Task statement
Your result should be the lines holding the word "switch", copied from the entries below.

Exercise data
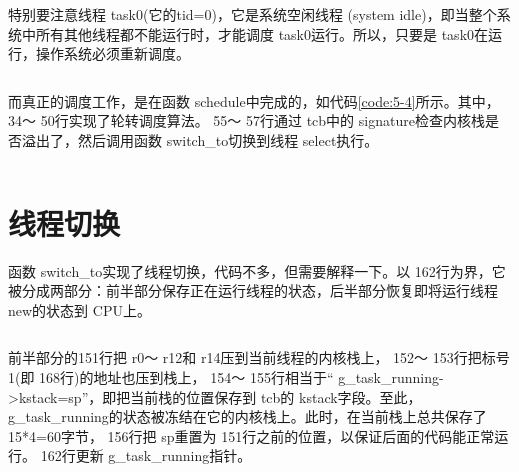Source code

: \documentclass[main.tex]{subfiles}
\begin{document}
\begin{CJK*}{UTF8}{song}
\par
特别要注意线程 task0(它的tid=0)，它是系统空闲线程 (system idle)，即当整个系统中所有其他线程都不能运行时，才能调度 task0运行。所以，只要是 task0在运行，操作系统必须重新调度。

\begin{code}
\label{code:5-3}
\inputminted[firstline=8,lastline=31,linenos,numbersep=5pt,frame=lines,framesep=2mm]{c}{src/chapter05/kernel/timer.c}
\end{code}

而真正的调度工作，是在函数 schedule中完成的，如代码\ref{code:5-4}所示。其中， 34～ 50行实现了轮转调度算法。 55～ 57行通过 tcb中的 signature检查内核栈是否溢出了，然后调用函数 switch\_\-to切换到线程 select执行。

\begin{code}
\label{code:5-4}
\inputminted[firstline=29,lastline=61,linenos,numbersep=5pt,frame=lines,framesep=2mm]{c}{src/chapter05/kernel/task.c}
\end{code}

\section{线程切换}
函数 switch\_\-to实现了线程切换，代码不多，但需要解释一下。以 162行为界，它被分成两部分：前半部分保存正在运行线程的状态，后半部分恢复即将运行线程 new的状态到 CPU上。

\begin{code}
\label{code:5-5}
\inputminted[firstline=145,lastline=162,linenos,numbersep=5pt,frame=lines,framesep=2mm]{c}{src/chapter05/kernel/machdep.c}
\end{code}

前半部分的151行把 r0～ r12和 r14压到当前线程的内核栈上， 152～ 153行把标号1(即 168行)的地址也压到栈上， 154～ 155行相当于“ g\_\-task\_\-running-\textgreater kstack=sp”，即把当前栈的位置保存到 tcb的 kstack字段。至此， g\_\-task\_\-running的状态被冻结在它的内核栈上。此时，在当前栈上总共保存了 15*4=60字节， 156行把 sp重置为 151行之前的位置，以保证后面的代码能正常运行。 162行更新 g\_\-task\_\-running指针。

\begin{code}
\label{code:5-6}
\inputminted[firstline=162,lastline=174,linenos,numbersep=5pt,frame=lines,framesep=2mm]{c}{src/chapter05/kernel/machdep.c}
\end{code}


\end{CJK*}
\end{document}
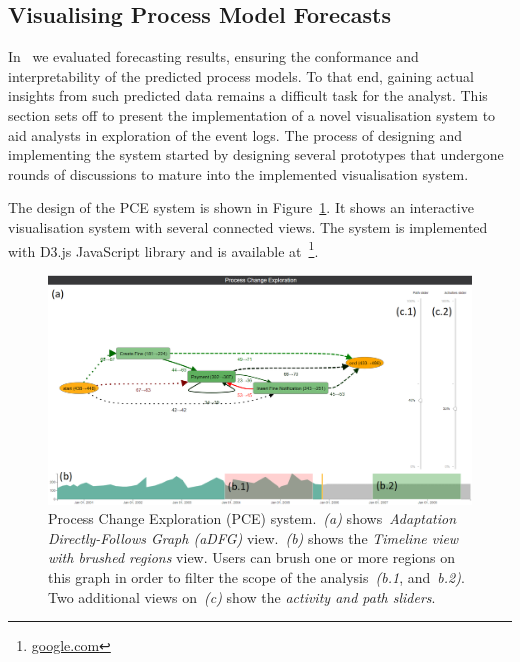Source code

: \subsection{Visualising Process Model Forecasts}\label{sec:visualisation}

In~ we evaluated forecasting results, ensuring the conformance and interpretability of the predicted process models. To that end, gaining actual insights from such predicted data remains a difficult task for the analyst. This section sets off to present the implementation of a novel visualisation system to aid analysts in exploration of the event logs. The process of designing and implementing the system started by designing several prototypes that undergone rounds of discussions to mature into the implemented visualisation system. 

The design of the PCE system is shown in Figure~\ref{fig:vis-two-brushes}. It shows an interactive visualisation system with several connected views. The system is implemented with D3.js JavaScript library and is available at~\footnote{\url{google.com}}.

\begin{figure}
	\centering
	\includegraphics[width=\textwidth]{img/vis/actual-predicted-two-brushed-regions-system.PNG}
	\caption{Process Change Exploration (PCE) system.~\emph{(a)} shows~\emph{Adaptation Directly-Follows Graph (aDFG)} view.~\emph{(b)} shows the \emph{Timeline view with brushed regions} view. Users can brush one or more regions on this graph in order to filter the scope of the analysis~\emph{(b.1}, and~\emph{b.2)}. Two additional views on~\emph{(c)} show the \emph{activity and path sliders}.} 
	\label{fig:vis-two-brushes}
\end{figure}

Solved problem
而真正的调度工作，是在函数 schedule中完成的，如代码\ref{code:5-4}所示。其中， 34～ 50行实现了轮转调度算法。 55～ 57行通过 tcb中的 signature检查内核栈是否溢出了，然后调用函数 switch\_\-to切换到线程 select执行。
函数 switch\_\-to实现了线程切换，代码不多，但需要解释一下。以 162行为界，它被分成两部分：前半部分保存正在运行线程的状态，后半部分恢复即将运行线程 new的状态到 CPU上。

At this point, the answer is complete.